(Stored data entries)
# # # # # # #
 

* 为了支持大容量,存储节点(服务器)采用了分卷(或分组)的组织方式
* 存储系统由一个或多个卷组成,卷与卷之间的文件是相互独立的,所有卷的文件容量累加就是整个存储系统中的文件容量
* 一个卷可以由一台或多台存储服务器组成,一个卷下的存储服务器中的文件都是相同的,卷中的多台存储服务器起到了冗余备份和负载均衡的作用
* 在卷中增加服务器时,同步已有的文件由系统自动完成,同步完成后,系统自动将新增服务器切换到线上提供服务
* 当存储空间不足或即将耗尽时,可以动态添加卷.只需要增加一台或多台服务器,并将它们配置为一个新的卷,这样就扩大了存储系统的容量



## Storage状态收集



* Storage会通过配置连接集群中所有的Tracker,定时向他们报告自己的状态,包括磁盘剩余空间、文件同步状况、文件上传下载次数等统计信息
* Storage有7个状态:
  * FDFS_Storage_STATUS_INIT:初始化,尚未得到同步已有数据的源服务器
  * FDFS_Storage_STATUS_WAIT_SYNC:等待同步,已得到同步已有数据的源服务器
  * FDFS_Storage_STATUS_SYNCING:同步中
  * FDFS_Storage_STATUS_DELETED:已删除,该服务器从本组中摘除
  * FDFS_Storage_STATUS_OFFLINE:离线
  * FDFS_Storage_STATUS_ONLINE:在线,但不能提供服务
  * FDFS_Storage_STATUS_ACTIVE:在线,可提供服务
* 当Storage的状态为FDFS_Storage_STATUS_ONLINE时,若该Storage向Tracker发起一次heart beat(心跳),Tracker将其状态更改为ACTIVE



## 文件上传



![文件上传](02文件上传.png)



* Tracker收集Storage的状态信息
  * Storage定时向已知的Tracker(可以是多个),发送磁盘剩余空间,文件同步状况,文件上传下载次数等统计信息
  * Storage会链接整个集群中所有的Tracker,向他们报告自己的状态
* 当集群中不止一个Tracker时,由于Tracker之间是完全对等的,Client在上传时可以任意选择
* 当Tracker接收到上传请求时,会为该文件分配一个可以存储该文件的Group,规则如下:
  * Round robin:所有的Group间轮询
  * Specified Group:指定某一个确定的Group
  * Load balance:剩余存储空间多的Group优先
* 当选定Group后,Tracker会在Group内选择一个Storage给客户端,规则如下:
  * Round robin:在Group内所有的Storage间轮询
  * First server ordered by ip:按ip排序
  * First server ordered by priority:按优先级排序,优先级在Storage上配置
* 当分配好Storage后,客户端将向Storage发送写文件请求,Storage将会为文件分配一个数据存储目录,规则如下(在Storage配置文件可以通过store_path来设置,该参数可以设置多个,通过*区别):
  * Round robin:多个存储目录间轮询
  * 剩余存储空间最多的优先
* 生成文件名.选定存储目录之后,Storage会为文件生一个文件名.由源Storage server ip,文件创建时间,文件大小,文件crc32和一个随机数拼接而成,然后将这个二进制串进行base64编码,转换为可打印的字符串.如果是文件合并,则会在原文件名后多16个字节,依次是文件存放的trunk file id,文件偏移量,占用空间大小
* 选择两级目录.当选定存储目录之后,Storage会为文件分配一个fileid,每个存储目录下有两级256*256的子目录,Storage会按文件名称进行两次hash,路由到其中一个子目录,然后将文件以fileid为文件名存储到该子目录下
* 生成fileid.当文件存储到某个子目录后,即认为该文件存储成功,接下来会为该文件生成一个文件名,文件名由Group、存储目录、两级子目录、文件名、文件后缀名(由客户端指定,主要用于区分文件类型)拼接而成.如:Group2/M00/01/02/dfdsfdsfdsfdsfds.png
# # # # # # #
◆ Task item ◆
Return every record, word for word.

◆ Response to the task ◆
* 为了支持大容量,存储节点(服务器)采用了分卷(或分组)的组织方式
* 存储系统由一个或多个卷组成,卷与卷之间的文件是相互独立的,所有卷的文件容量累加就是整个存储系统中的文件容量
* 一个卷可以由一台或多台存储服务器组成,一个卷下的存储服务器中的文件都是相同的,卷中的多台存储服务器起到了冗余备份和负载均衡的作用
* 在卷中增加服务器时,同步已有的文件由系统自动完成,同步完成后,系统自动将新增服务器切换到线上提供服务
* 当存储空间不足或即将耗尽时,可以动态添加卷.只需要增加一台或多台服务器,并将它们配置为一个新的卷,这样就扩大了存储系统的容量



## Storage状态收集



* Storage会通过配置连接集群中所有的Tracker,定时向他们报告自己的状态,包括磁盘剩余空间、文件同步状况、文件上传下载次数等统计信息
* Storage有7个状态:
  * FDFS_Storage_STATUS_INIT:初始化,尚未得到同步已有数据的源服务器
  * FDFS_Storage_STATUS_WAIT_SYNC:等待同步,已得到同步已有数据的源服务器
  * FDFS_Storage_STATUS_SYNCING:同步中
  * FDFS_Storage_STATUS_DELETED:已删除,该服务器从本组中摘除
  * FDFS_Storage_STATUS_OFFLINE:离线
  * FDFS_Storage_STATUS_ONLINE:在线,但不能提供服务
  * FDFS_Storage_STATUS_ACTIVE:在线,可提供服务
* 当Storage的状态为FDFS_Storage_STATUS_ONLINE时,若该Storage向Tracker发起一次heart beat(心跳),Tracker将其状态更改为ACTIVE



## 文件上传



![文件上传](02文件上传.png)



* Tracker收集Storage的状态信息
  * Storage定时向已知的Tracker(可以是多个),发送磁盘剩余空间,文件同步状况,文件上传下载次数等统计信息
  * Storage会链接整个集群中所有的Tracker,向他们报告自己的状态
* 当集群中不止一个Tracker时,由于Tracker之间是完全对等的,Client在上传时可以任意选择
* 当Tracker接收到上传请求时,会为该文件分配一个可以存储该文件的Group,规则如下:
  * Round robin:所有的Group间轮询
  * Specified Group:指定某一个确定的Group
  * Load balance:剩余存储空间多的Group优先
* 当选定Group后,Tracker会在Group内选择一个Storage给客户端,规则如下:
  * Round robin:在Group内所有的Storage间轮询
  * First server ordered by ip:按ip排序
  * First server ordered by priority:按优先级排序,优先级在Storage上配置
* 当分配好Storage后,客户端将向Storage发送写文件请求,Storage将会为文件分配一个数据存储目录,规则如下(在Storage配置文件可以通过store_path来设置,该参数可以设置多个,通过*区别):
  * Round robin:多个存储目录间轮询
  * 剩余存储空间最多的优先
* 生成文件名.选定存储目录之后,Storage会为文件生一个文件名.由源Storage server ip,文件创建时间,文件大小,文件crc32和一个随机数拼接而成,然后将这个二进制串进行base64编码,转换为可打印的字符串.如果是文件合并,则会在原文件名后多16个字节,依次是文件存放的trunk file id,文件偏移量,占用空间大小
* 选择两级目录.当选定存储目录之后,Storage会为文件分配一个fileid,每个存储目录下有两级256*256的子目录,Storage会按文件名称进行两次hash,路由到其中一个子目录,然后将文件以fileid为文件名存储到该子目录下
* 生成fileid.当文件存储到某个子目录后,即认为该文件存储成功,接下来会为该文件生成一个文件名,文件名由Group、存储目录、两级子目录、文件名、文件后缀名(由客户端指定,主要用于区分文件类型)拼接而成.如:Group2/M00/01/02/dfdsfdsfdsfdsfds.png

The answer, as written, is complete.